Collection entries:
[Start of section]
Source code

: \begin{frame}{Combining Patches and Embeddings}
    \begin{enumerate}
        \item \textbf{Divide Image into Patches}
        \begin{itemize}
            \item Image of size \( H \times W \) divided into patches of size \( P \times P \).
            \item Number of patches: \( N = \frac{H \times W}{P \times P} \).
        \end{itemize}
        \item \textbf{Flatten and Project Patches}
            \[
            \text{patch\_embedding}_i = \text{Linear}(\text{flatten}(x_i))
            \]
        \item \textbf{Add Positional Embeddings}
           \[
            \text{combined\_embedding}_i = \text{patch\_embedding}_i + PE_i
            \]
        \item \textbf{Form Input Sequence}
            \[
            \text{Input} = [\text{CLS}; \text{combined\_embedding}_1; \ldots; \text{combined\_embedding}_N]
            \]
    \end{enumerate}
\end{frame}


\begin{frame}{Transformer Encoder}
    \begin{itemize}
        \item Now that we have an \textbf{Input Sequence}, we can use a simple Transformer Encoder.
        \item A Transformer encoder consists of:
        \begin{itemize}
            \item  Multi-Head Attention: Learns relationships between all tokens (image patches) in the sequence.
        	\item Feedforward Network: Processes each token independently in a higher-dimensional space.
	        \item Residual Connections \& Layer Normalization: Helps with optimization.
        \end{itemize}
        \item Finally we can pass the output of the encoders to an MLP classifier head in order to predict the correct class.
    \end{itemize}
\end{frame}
[End of section]
Task objective:
Search the entries for the string "textbf" and collect each line that has it.

The completed task:
        \item \textbf{Divide Image into Patches}
        \item \textbf{Flatten and Project Patches}
        \item \textbf{Add Positional Embeddings}
        \item \textbf{Form Input Sequence}
        \item Now that we have an \textbf{Input Sequence}, we can use a simple Transformer Encoder.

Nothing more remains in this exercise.